Generalization of the Concept of Bandwidth

TL;DR

This paper proposes a generalized, energy-based definition of bandwidth for oscillatory systems, applicable to linear and nonlinear, time-varying and invariant systems, overcoming limitations of traditional methods.

Contribution

It introduces a root mean square bandwidth concept linked to energy dissipation, applicable across diverse oscillatory systems, including nonlinear and time-varying cases.

Findings

Traditional half-power bandwidth has limitations in nonlinear systems.

The new energy-based bandwidth aligns with nonlinear dynamics.

Applications demonstrate improved accuracy in nonlinear oscillators.

Abstract

In the sciences and engineering, the concept of bandwidth is often subject to interpretation depending upon context and the requirements of a specific community. The focus of this work is to formulate this concept for a general class of passive oscillatory dynamical systems, including but not limited to mechanical, structural, acoustic, electrical, and optical. Typically, the bandwidth of these systems is determined by the half-power (-3 dB) method, and the result is often referred to as half-power bandwidth. The fundamental assumption underlying this definition is that the system performance degrades once its power decreases by 50%; moreover, there are restrictive conditions that are rarely met. Here the concept of root mean square bandwidth is considered, justified by the Fourier uncertainty principle, to generalize the definition of bandwidth to encompass linear and nonlinear, single and multi-mode, low and high loss and time-varying and invariant oscillating systems. By tying the bandwidth of an oscillatory dynamical system directly to its dissipative capacity, one can formulate a definition based solely on its transient energy evolution, effectively circumventing the previous restrictions.

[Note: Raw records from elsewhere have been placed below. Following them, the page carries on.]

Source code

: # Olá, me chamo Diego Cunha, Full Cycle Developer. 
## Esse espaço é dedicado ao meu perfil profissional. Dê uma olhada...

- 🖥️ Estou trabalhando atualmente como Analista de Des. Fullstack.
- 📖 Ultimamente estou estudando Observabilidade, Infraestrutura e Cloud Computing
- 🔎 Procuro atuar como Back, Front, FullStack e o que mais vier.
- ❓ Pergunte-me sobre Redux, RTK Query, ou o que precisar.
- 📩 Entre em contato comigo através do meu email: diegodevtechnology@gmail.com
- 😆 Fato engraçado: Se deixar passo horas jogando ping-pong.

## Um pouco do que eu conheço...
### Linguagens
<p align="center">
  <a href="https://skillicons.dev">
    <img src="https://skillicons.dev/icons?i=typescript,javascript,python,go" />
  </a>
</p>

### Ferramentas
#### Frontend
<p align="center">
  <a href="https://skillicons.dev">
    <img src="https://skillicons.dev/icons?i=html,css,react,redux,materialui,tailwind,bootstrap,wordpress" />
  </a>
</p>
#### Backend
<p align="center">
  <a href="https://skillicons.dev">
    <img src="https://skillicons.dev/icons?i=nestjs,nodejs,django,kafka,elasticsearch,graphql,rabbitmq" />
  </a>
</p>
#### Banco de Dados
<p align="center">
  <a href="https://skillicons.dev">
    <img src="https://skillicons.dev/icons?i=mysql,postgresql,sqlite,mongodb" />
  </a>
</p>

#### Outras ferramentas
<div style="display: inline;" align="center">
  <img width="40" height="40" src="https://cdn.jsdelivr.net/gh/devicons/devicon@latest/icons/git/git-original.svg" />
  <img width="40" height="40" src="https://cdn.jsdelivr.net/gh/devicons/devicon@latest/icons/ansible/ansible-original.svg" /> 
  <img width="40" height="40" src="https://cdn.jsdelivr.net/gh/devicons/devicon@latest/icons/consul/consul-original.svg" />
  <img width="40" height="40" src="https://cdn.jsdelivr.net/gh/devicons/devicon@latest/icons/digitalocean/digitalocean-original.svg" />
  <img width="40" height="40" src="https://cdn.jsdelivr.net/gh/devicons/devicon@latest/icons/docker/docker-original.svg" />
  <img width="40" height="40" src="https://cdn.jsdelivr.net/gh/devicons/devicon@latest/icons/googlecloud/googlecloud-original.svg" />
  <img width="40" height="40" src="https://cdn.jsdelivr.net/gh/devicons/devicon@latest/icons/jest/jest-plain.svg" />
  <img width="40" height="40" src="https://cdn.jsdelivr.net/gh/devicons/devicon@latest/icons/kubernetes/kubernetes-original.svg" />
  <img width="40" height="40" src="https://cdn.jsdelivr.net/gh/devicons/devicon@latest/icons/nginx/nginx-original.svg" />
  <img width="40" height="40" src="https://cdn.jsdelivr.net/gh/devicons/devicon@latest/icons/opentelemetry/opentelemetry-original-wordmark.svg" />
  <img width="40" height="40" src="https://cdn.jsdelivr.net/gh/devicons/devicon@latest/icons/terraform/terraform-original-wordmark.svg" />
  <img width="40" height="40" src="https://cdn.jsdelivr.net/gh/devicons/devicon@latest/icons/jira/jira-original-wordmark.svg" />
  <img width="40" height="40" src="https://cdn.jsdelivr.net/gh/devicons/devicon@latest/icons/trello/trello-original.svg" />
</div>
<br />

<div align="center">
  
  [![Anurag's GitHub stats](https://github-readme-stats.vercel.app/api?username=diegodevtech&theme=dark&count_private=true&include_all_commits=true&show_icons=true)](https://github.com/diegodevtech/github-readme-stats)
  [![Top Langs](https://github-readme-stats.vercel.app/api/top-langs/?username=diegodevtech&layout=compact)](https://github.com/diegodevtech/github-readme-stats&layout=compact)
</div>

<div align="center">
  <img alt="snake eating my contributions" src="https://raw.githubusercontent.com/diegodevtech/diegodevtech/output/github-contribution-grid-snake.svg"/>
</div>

Further, applications are given that highlight the limitations of the traditional half-power bandwidth; including a Duffing oscillator with hardening nonlinearity, and a geometrically nonlinear oscillator with tunable hardening or softening nonlinearity. The resulting energy-dependent bandwidth computations are compatible with the nonlinear dynamics of these systems, since at low energies they recover the half-power bandwidth, whereas at high energies they accurately capture the nonlinear physics. Moreover, the bandwidth computation is directly tied to nonlinear harmonic generation in the transient dynamics.